_Problem requirements_
Lines with the word "times" in them must be copied from the records below.
|---|
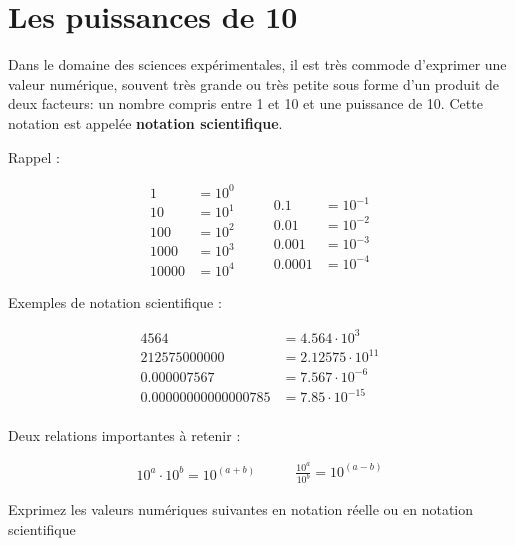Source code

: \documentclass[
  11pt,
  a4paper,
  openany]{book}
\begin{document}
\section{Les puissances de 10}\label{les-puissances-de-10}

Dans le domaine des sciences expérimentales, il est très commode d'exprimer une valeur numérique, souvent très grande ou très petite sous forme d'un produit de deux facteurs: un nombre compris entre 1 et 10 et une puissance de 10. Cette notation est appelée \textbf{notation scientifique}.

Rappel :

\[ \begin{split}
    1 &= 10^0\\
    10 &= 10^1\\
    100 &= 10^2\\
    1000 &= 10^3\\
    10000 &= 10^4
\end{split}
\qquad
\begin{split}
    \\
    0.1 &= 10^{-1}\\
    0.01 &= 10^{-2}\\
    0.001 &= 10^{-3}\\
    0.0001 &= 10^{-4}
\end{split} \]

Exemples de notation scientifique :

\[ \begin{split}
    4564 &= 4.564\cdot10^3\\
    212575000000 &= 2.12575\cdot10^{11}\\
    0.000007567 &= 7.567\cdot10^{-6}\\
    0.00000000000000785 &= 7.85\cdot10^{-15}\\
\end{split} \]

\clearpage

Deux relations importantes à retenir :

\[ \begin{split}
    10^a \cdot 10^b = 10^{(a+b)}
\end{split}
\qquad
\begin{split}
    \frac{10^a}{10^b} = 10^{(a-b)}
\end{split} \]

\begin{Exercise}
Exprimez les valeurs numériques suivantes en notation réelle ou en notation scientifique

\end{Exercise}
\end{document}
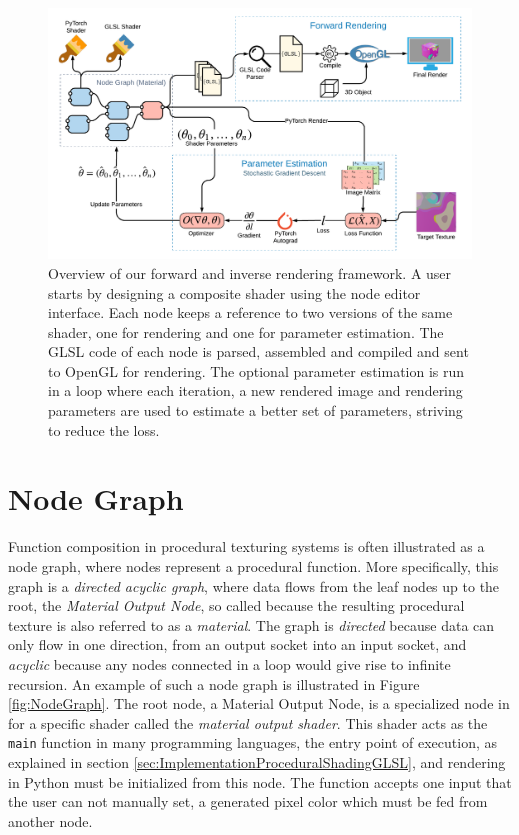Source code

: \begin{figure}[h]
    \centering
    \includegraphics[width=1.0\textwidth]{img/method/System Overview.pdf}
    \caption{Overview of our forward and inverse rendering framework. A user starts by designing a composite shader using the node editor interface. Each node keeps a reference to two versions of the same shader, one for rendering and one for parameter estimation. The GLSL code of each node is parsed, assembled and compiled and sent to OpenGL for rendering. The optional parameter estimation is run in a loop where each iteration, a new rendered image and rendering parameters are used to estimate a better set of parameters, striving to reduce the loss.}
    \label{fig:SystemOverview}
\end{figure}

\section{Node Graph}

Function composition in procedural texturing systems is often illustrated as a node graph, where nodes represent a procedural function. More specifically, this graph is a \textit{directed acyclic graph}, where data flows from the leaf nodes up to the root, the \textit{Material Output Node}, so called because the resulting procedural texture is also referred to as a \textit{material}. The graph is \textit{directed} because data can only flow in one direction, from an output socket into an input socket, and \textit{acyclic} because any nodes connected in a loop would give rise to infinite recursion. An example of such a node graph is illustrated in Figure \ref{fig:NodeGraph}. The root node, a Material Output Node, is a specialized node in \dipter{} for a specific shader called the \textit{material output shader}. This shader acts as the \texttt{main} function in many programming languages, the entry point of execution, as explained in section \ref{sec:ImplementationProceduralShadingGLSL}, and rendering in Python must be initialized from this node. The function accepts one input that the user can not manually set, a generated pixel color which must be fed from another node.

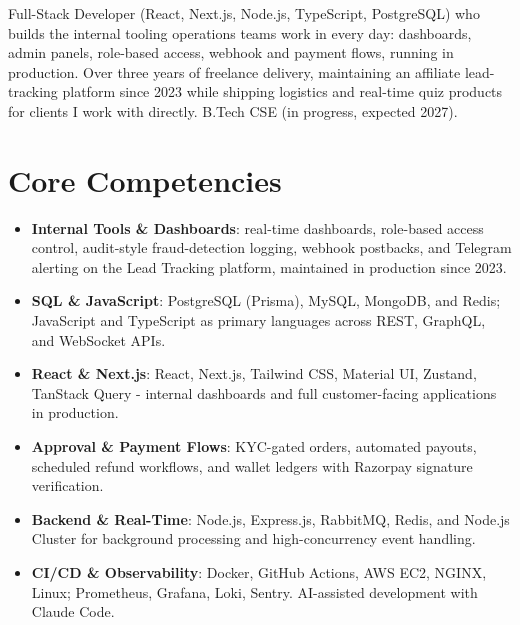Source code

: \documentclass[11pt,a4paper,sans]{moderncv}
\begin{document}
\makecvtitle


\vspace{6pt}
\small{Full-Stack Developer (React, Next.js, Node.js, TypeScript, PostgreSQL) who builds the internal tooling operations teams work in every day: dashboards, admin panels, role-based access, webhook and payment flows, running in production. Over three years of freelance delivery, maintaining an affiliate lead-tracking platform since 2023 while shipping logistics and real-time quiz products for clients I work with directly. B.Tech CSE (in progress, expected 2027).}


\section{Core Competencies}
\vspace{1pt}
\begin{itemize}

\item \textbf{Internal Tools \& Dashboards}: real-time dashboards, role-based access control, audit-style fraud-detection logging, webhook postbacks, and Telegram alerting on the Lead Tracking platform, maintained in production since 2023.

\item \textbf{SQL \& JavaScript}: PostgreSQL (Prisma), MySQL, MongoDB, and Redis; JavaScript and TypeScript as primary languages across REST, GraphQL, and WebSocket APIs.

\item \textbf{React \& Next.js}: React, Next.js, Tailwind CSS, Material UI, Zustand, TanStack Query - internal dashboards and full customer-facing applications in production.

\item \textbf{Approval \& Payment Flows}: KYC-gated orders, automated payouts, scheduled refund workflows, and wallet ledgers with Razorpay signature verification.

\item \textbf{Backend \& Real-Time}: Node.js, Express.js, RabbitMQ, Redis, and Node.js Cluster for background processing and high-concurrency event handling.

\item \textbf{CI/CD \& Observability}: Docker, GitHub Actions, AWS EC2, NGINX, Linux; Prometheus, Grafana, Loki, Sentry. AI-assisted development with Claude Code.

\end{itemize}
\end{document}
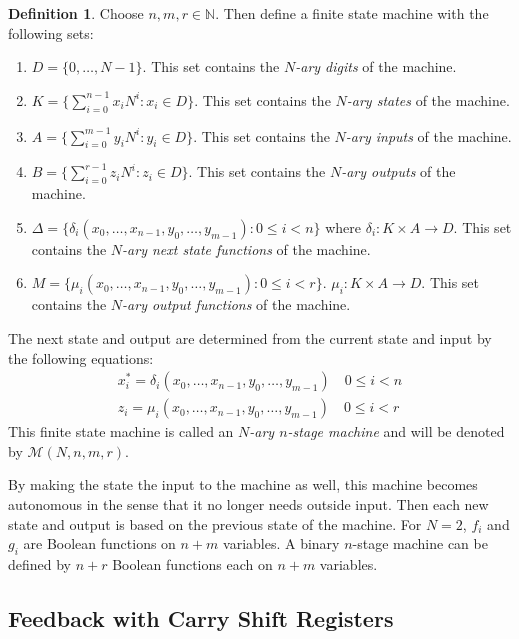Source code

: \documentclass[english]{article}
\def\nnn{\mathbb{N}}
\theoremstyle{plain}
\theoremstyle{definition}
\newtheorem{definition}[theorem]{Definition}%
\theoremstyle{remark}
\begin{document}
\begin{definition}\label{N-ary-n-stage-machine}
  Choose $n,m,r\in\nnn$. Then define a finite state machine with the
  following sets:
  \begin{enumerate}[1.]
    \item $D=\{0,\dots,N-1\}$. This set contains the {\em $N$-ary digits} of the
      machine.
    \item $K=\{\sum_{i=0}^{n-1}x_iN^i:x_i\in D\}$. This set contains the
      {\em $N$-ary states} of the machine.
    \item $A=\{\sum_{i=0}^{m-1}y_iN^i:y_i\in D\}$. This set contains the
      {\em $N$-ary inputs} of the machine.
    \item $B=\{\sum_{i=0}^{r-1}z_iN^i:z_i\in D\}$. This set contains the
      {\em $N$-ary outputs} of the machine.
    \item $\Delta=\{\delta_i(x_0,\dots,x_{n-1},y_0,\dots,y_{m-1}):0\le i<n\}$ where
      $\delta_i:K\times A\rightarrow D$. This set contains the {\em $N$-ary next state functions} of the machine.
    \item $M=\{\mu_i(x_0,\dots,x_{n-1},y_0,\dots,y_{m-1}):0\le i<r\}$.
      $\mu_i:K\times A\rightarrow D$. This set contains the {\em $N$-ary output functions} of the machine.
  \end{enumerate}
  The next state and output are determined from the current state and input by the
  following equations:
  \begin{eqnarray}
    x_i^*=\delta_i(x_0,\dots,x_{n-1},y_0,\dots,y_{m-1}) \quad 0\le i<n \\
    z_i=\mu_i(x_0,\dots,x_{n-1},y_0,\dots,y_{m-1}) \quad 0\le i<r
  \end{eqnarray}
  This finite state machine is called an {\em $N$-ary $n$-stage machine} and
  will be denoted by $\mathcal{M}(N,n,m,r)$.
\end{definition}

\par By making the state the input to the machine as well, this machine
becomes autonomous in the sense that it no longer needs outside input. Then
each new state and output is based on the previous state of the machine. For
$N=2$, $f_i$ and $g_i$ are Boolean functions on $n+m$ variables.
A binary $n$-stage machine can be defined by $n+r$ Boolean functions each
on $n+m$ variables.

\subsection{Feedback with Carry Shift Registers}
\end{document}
|---|
_Exercise answer_
      $\delta_i:K\times A\rightarrow D$. This set contains the {\em $N$-ary next state functions} of the machine.
      $\mu_i:K\times A\rightarrow D$. This set contains the {\em $N$-ary output functions} of the machine.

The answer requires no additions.